Home “MPG” – Home Energy Measurement

Posted by Wattson on Jun 25, 2013

Home MPG

American drivers have long grown accustomed to seeing the MPG figures listed on every new or used car – highway and city mileage numbers showing how fuel-efficient the particular vehicle is. Increasingly, with energy costs rising around the globe and conservation efforts gaining traction in the culture, there is a push for a similar comprehensive but simple energy-use assessment for our homes. Metrics for assessing energy use are already in use in many countries, and some US states have begun work on their own ‘Home MPG’ calculations.

Massachusetts has been one of the leading states in this regard. As part of a comprehensive effort to develop an energy infrastructure with less impact on the environment, the state has developed a number of programs to reduce energy use and greenhouse gas production. Buildings are a large part of this strategy, simply because that is where a huge percentage of energy use occurs.
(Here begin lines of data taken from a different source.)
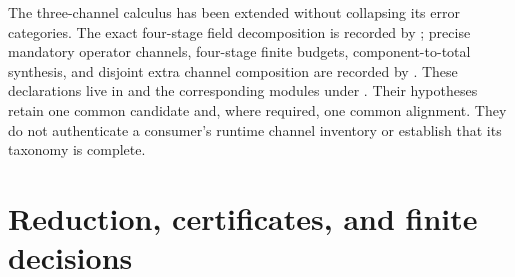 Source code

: The three-channel calculus has been extended without collapsing its error categories.  The exact
four-stage field decomposition is recorded by ; precise mandatory
operator channels, four-stage finite budgets, component-to-total synthesis, and disjoint extra
channel composition are recorded by .  These declarations live in
 and the corresponding
modules under .  Their hypotheses retain one common
candidate and, where required, one common alignment.  They do not authenticate a consumer's
runtime channel inventory or establish that its taxonomy is complete.

\section{Reduction, certificates, and finite decisions}

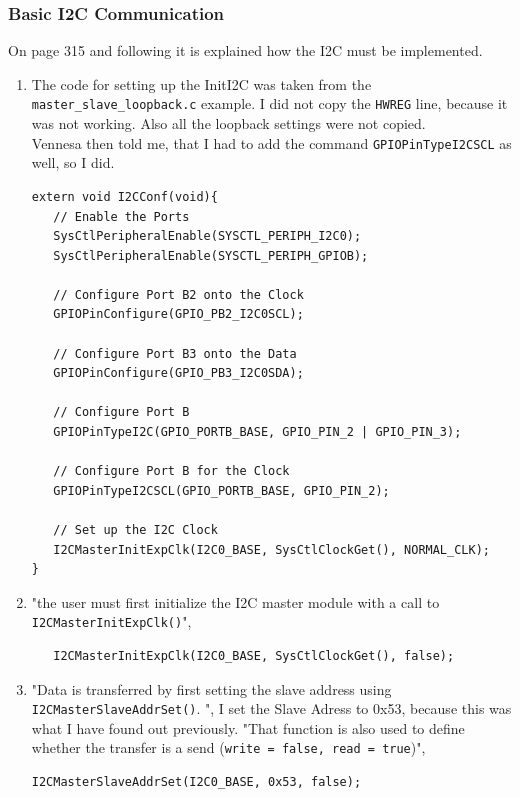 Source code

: \documentclass[12pt]{article}
\begin{document}
\subsubsection{Basic I2C Communication}
On page 315 and following it is explained how the I2C must be implemented. \cite[page 315-334]{UG}
\\
\begin{enumerate}
\item The code for setting up the InitI2C was taken from the \texttt{master\_slave\_loopback.c} example.
I did not copy the \texttt{HWREG} line, because it was not working. Also all the loopback settings were not copied. \\
Vennesa then told me, that I had to add the command \texttt{GPIOPinTypeI2CSCL} as well, so I did.
\begin{lstlisting}    
extern void I2CConf(void){
   // Enable the Ports
   SysCtlPeripheralEnable(SYSCTL_PERIPH_I2C0);
   SysCtlPeripheralEnable(SYSCTL_PERIPH_GPIOB);

   // Configure Port B2 onto the Clock
   GPIOPinConfigure(GPIO_PB2_I2C0SCL);

   // Configure Port B3 onto the Data
   GPIOPinConfigure(GPIO_PB3_I2C0SDA);

   // Configure Port B 
   GPIOPinTypeI2C(GPIO_PORTB_BASE, GPIO_PIN_2 | GPIO_PIN_3);

   // Configure Port B for the Clock
   GPIOPinTypeI2CSCL(GPIO_PORTB_BASE, GPIO_PIN_2);

   // Set up the I2C Clock
   I2CMasterInitExpClk(I2C0_BASE, SysCtlClockGet(), NORMAL_CLK);
}
\end{lstlisting} 
\item "the user must first initialize the I2C master
module with a call to \texttt{I2CMasterInitExpClk()}",\cite[page 315]{UG} 
\begin{lstlisting}  
   I2CMasterInitExpClk(I2C0_BASE, SysCtlClockGet(), false);
   \end{lstlisting}    
\cite[page 343]{UG}

\item "Data is transferred by first setting the slave address using \texttt{I2CMasterSlaveAddrSet()}.
",\cite[page 315]{UG} I set the Slave Adress to 0x53, because this was what I have found out previously. "That function
is also used to define whether the transfer is a send (\texttt{write = false, read = true})",\cite[page 315]{UG}
\begin{lstlisting}  
I2CMasterSlaveAddrSet(I2C0_BASE, 0x53, false);
   \end{lstlisting}    
   

\end{enumerate}
\end{document}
Massachusetts is developing a building energy asset rating and labeling program, which allows the direct comparison of energy usage regardless of specific occupant behavior. (Operational ratings are useful, for example, comparing the cooling cost of buildings by examining actual A/C billing – but don’t allow for direct comparison of structural efficiency. One building might just be not running the A/C.)  The ultimate goal of these asset rating programs is to allow the real estate market to price energy efficiency into building cost in the way that other ongoing costs are factored in to those prices.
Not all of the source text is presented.